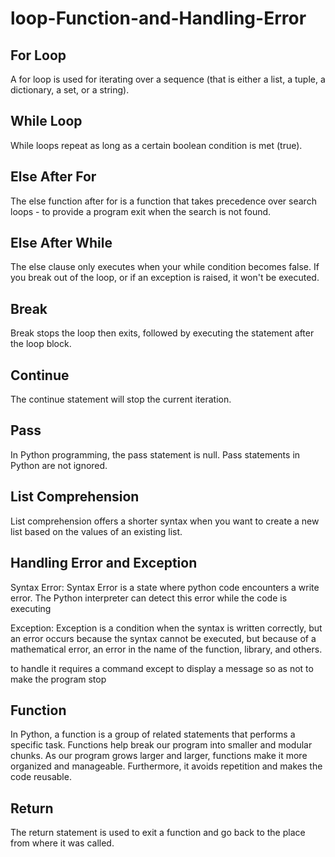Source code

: # loop-Function-and-Handling-Error

## For Loop

A for loop is used for iterating over a sequence (that is either a list, a tuple, a dictionary, a set, or a string).

## While Loop
While loops repeat as long as a certain boolean condition is met (true).

## Else After For
The else function after for is a function that takes precedence over search loops - to provide a program exit when the search is not found.

## Else After While
The else clause only executes when your while condition becomes false. If you break out of the loop, or if an exception is raised, it won't be executed.

## Break
Break stops the loop then exits, followed by executing the statement after the loop block. 

## Continue
The continue statement will stop the current iteration.

## Pass
In Python programming, the pass statement is null. Pass statements in Python are not ignored.

## List Comprehension
List comprehension offers a shorter syntax when you want to create a new list based on the values of an existing list.

## Handling Error and Exception
Syntax Error: Syntax Error is a state where python code encounters a write error. The Python interpreter can detect this error while the code is executing

Exception: Exception is a condition when the syntax is written correctly, but an error occurs because the syntax cannot be executed, but because of a mathematical error, an error in the name of the function, library, and others.

to handle it requires a command except to display a message so as not to make the program stop

## Function
In Python, a function is a group of related statements that performs a specific task. Functions help break our program into smaller and modular chunks. As our program grows larger and larger, functions make it more organized and manageable. 
Furthermore, it avoids repetition and makes the code reusable.

## Return
The return statement is used to exit a function and go back to the place from where it was called.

- [ABOUT THIS TASK]: The expected output is the exact run of lines from the line with "Furthermore, it avoids" through the last line of the material above.

- [OUTPUT BELOW]:
Furthermore, it avoids repetition and makes the code reusable.

## Return
The return statement is used to exit a function and go back to the place from where it was called.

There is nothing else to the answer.